◆ TO DO
Reproduce each line from the first in the data through the line that contains "propose des prêt" exactly; give nothing else.

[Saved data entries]
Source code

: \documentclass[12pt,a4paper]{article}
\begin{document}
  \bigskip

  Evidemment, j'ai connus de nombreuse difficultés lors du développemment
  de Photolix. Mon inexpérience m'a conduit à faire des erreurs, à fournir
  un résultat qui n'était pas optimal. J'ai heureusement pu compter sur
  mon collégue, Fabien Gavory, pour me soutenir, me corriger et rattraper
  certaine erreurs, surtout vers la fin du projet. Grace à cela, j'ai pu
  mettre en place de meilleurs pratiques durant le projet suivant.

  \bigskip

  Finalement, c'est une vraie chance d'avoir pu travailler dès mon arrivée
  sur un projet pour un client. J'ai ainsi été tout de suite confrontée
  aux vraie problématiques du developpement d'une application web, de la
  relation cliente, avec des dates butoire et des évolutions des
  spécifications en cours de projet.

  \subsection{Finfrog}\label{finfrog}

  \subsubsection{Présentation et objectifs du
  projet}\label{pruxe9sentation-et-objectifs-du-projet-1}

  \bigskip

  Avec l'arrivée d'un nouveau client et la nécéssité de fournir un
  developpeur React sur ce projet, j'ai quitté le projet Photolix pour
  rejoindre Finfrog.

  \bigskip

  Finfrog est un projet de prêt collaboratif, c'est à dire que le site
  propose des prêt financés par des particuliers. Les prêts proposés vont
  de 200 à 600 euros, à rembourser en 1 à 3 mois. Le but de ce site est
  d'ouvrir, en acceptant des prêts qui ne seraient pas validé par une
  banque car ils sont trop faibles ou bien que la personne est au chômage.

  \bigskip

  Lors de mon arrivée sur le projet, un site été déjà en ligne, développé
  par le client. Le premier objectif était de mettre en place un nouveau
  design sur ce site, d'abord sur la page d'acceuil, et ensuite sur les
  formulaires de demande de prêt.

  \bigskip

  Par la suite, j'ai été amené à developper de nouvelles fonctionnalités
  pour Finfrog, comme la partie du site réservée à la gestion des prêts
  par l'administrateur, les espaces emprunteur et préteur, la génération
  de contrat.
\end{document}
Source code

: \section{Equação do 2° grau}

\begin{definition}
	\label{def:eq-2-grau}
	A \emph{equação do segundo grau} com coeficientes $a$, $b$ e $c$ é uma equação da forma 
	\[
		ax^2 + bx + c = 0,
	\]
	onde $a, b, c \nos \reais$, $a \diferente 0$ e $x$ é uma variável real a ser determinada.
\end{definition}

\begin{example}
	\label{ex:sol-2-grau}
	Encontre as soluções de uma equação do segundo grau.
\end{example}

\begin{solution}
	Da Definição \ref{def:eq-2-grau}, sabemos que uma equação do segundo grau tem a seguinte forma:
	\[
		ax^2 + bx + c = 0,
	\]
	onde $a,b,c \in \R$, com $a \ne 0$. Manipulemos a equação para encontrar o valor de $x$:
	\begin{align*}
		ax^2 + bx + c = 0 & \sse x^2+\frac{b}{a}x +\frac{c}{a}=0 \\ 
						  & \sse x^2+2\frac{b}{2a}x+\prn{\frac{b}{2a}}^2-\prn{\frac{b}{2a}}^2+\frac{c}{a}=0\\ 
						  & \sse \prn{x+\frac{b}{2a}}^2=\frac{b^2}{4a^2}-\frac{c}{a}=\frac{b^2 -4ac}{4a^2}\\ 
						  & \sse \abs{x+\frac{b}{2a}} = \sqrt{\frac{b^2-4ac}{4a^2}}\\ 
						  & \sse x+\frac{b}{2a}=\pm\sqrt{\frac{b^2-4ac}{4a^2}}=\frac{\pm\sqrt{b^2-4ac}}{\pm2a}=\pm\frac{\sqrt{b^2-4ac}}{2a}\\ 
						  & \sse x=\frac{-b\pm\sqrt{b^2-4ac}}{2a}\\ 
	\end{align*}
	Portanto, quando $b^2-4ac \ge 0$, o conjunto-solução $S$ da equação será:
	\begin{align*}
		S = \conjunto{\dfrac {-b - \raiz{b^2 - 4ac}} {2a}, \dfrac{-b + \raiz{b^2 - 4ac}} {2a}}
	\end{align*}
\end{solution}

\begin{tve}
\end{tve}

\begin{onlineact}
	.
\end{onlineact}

◆ EXPECTED OUTPUT
Source code

: \documentclass[12pt,a4paper]{article}
\begin{document}
  \bigskip

  Evidemment, j'ai connus de nombreuse difficultés lors du développemment
  de Photolix. Mon inexpérience m'a conduit à faire des erreurs, à fournir
  un résultat qui n'était pas optimal. J'ai heureusement pu compter sur
  mon collégue, Fabien Gavory, pour me soutenir, me corriger et rattraper
  certaine erreurs, surtout vers la fin du projet. Grace à cela, j'ai pu
  mettre en place de meilleurs pratiques durant le projet suivant.

  \bigskip

  Finalement, c'est une vraie chance d'avoir pu travailler dès mon arrivée
  sur un projet pour un client. J'ai ainsi été tout de suite confrontée
  aux vraie problématiques du developpement d'une application web, de la
  relation cliente, avec des dates butoire et des évolutions des
  spécifications en cours de projet.

  \subsection{Finfrog}\label{finfrog}

  \subsubsection{Présentation et objectifs du
  projet}\label{pruxe9sentation-et-objectifs-du-projet-1}

  \bigskip

  Avec l'arrivée d'un nouveau client et la nécéssité de fournir un
  developpeur React sur ce projet, j'ai quitté le projet Photolix pour
  rejoindre Finfrog.

  \bigskip

  Finfrog est un projet de prêt collaboratif, c'est à dire que le site
  propose des prêt financés par des particuliers. Les prêts proposés vont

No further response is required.